Quelles erreurs techniques bloquent la reconnaissance du canonical ?

Première erreur classique : les chaînes de redirections. Si A redirige vers B, qui redirige vers C, qui a une canonical vers D, Google va se perdre et peut choisir une URL au hasard. Limitez-vous à une seule redirection par URL, et assurez-vous que la cible finale porte la canonical vers elle-même.

Deuxième erreur : les canonicals relatives mal formées. Si votre balise pointe vers /produit au lieu de https://votredomaine.com/produit, et que votre site a des sous-domaines ou des variantes de protocole, Google peut interpréter le canonical de manière incorrecte. Privilégiez toujours les URLs absolues.

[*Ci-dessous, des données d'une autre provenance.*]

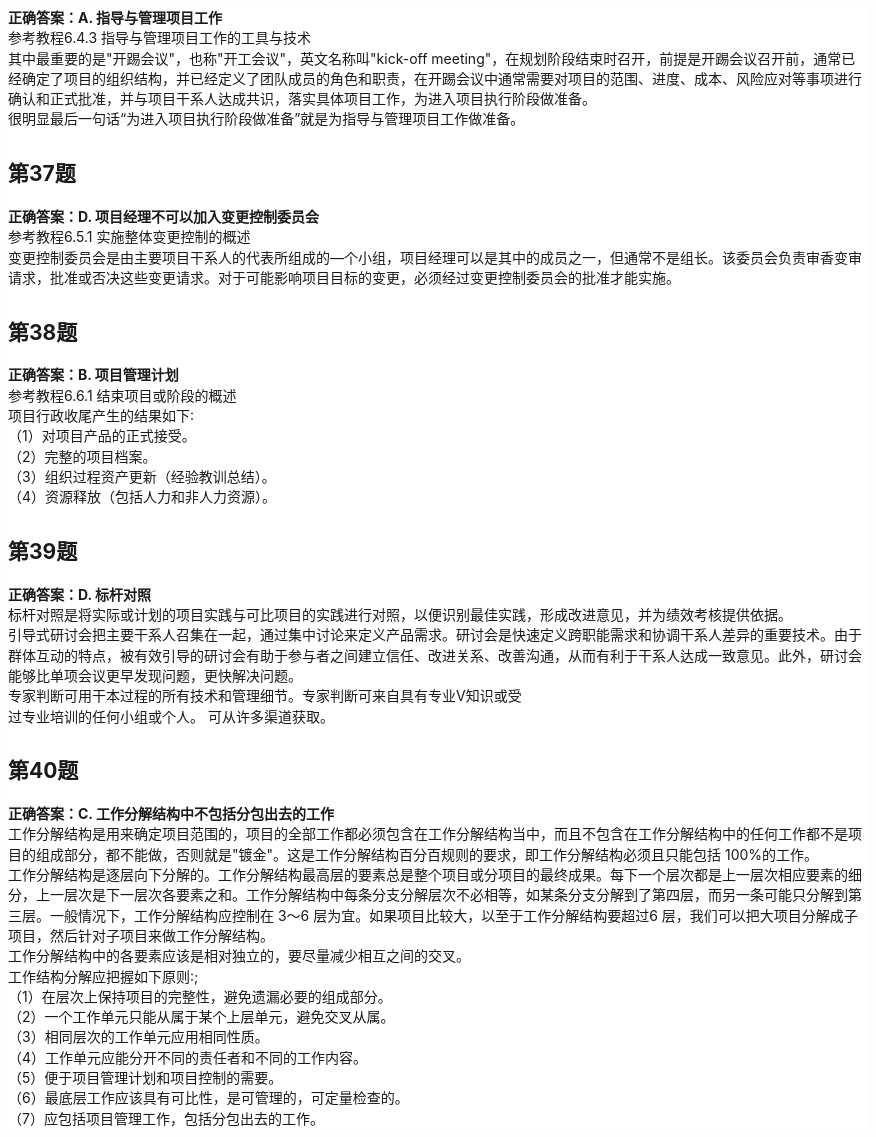 **正确答案：A. 指导与管理项目工作**  
参考教程6.4.3 指导与管理项目工作的工具与技术  
其中最重要的是"开踢会议"，也称"开工会议"，英文名称叫"kick-off meeting"，在规划阶段结束时召开，前提是开踢会议召开前，通常已经确定了项目的组织结构，并已经定义了团队成员的角色和职责，在开踢会议中通常需要对项目的范围、进度、成本、风险应对等事项进行确认和正式批准，并与项目干系人达成共识，落实具体项目工作，为进入项目执行阶段做准备。  
很明显最后一句话“为进入项目执行阶段做准备”就是为指导与管理项目工作做准备。  


## 第37题 ##

**正确答案：D. 项目经理不可以加入变更控制委员会**  
参考教程6.5.1 实施整体变更控制的概述  
变更控制委员会是由主要项目干系人的代表所组成的—个小组，项目经理可以是其中的成员之一，但通常不是组长。该委员会负责审香变审请求，批准或否决这些变更请求。对于可能影响项目目标的变更，必须经过变更控制委员会的批准才能实施。  


## 第38题 ##

**正确答案：B. 项目管理计划**  
参考教程6.6.1 结束项目或阶段的概述  
项目行政收尾产生的结果如下∶  
（1）对项目产品的正式接受。  
（2）完整的项目档案。  
（3）组织过程资产更新（经验教训总结）。  
（4）资源释放（包括人力和非人力资源）。  


## 第39题 ##

**正确答案：D. 标杆对照**  
标杆对照是将实际或计划的项目实践与可比项目的实践进行对照，以便识别最佳实践，形成改进意见，并为绩效考核提供依据。  
引导式研讨会把主要干系人召集在一起，通过集中讨论来定义产品需求。研讨会是快速定义跨职能需求和协调干系人差异的重要技术。由于群体互动的特点，被有效引导的研讨会有助于参与者之间建立信任、改进关系、改善沟通，从而有利于干系人达成一致意见。此外，研讨会能够比单项会议更早发现问题，更快解决问题。  
专家判断可用干本过程的所有技术和管理细节。专家判断可来自具有专业V知识或受  
过专业培训的任何小组或个人。 可从许多渠道获取。  


## 第40题 ##

**正确答案：C. 工作分解结构中不包括分包出去的工作**  
工作分解结构是用来确定项目范围的，项目的全部工作都必须包含在工作分解结构当中，而且不包含在工作分解结构中的任何工作都不是项目的组成部分，都不能做，否则就是"镀金"。这是工作分解结构百分百规则的要求，即工作分解结构必须且只能包括 100%的工作。  
工作分解结构是逐层向下分解的。工作分解结构最高层的要素总是整个项目或分项目的最终成果。每下一个层次都是上一层次相应要素的细分，上一层次是下一层次各要素之和。工作分解结构中每条分支分解层次不必相等，如某条分支分解到了第四层，而另一条可能只分解到第三层。一般情况下，工作分解结构应控制在 3～6 层为宜。如果项目比较大，以至于工作分解结构要超过6 层，我们可以把大项目分解成子项目，然后针对子项目来做工作分解结构。  
工作分解结构中的各要素应该是相对独立的，要尽量减少相互之间的交叉。  
工作结构分解应把握如下原则∶;  
（1）在层次上保持项目的完整性，避免遗漏必要的组成部分。  
（2）一个工作单元只能从属于某个上层单元，避免交叉从属。  
（3）相同层次的工作单元应用相同性质。  
（4）工作单元应能分开不同的责任者和不同的工作内容。  
（5）便于项目管理计划和项目控制的需要。  
（6）最底层工作应该具有可比性，是可管理的，可定量检查的。  
（7）应包括项目管理工作，包括分包出去的工作。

  • Crawlez votre site et extrayez toutes les balises canonical : vérifiez qu'elles pointent vers des URLs accessibles (200), pas vers des 404 ou des redirections
  • Comparez le sitemap XML avec les canonicals déclarées : chaque URL du sitemap doit être auto-canonique (canonical vers elle-même)
  • Auditez le maillage interne : si 80% de vos liens pointent vers une URL A mais que votre canonical désigne B, corrigez le maillage
  • Migrez 100% du site en HTTPS et forcez la redirection HTTP → HTTPS : Google privilégie systématiquement HTTPS
  • Nettoyez les paramètres de tracking dans les URLs internes : utilisez des UTM uniquement sur les liens externes (campagnes, social)
  • Testez les URLs en doublon via l'outil d'inspection de la Search Console pour voir quelle version Google a retenue comme canonical
L'enjeu du choix canonique est central pour éviter la dilution de l'autorité et le duplicate content. Mais le diable est dans les détails techniques : une incohérence entre sitemap, canonical et maillage interne peut suffire à perdre le contrôle. Ces optimisations demandent une expertise pointue en architecture de l'information et en crawl — si votre site dépasse quelques centaines de pages ou si vous gérez un e-commerce avec facettes, un accompagnement par une agence SEO spécialisée peut vous éviter des erreurs coûteuses et vous faire gagner des mois de corrections post-déploiement.

❓ Questions frequentes

Google peut-il ignorer complètement ma balise canonical ?
Oui. La balise canonical est une recommandation, pas une directive. Si Google détecte des signaux contradictoires (maillage interne, sitemap, redirections) ou juge qu'une autre URL est plus utile pour l'utilisateur, il peut choisir une URL canonique différente de celle que vous avez spécifiée.
Les redirections 301 sont-elles plus fortes que la balise canonical ?
Oui. Une redirection 301 est le signal le plus puissant pour indiquer à Google qu'une URL A doit être remplacée par une URL B. La balise canonical, elle, suggère qu'une URL est la version préférée parmi plusieurs variantes accessibles. En cas de conflit, la redirection l'emporte.
Pourquoi Google indexe-t-il une URL HTTP alors que j'ai migré en HTTPS ?
Si vous n'avez pas mis en place de redirection 301 permanente de HTTP vers HTTPS, ou si votre maillage interne pointe encore vers des URLs en HTTP, Google peut continuer à crawler et indexer l'ancienne version. Vérifiez aussi que votre sitemap ne contient que des URLs HTTPS.
Faut-il ajouter une balise canonical sur toutes les pages ?
Oui, par précaution. Même sur une page unique sans doublon, une balise canonical auto-référencée (pointant vers elle-même) clarifie votre intention et évite que Google ne crée un canonical vers une variante découverte ailleurs (par exemple avec des paramètres de session).
Comment savoir quelle URL Google a choisie comme canonical ?
Utilisez l'outil d'inspection d'URL dans la Search Console. Entrez l'URL que vous souhaitez vérifier, et Google vous indiquera quelle URL il considère comme canonical. Si elle diffère de votre balise, c'est un signal que vos signaux techniques sont contradictoires.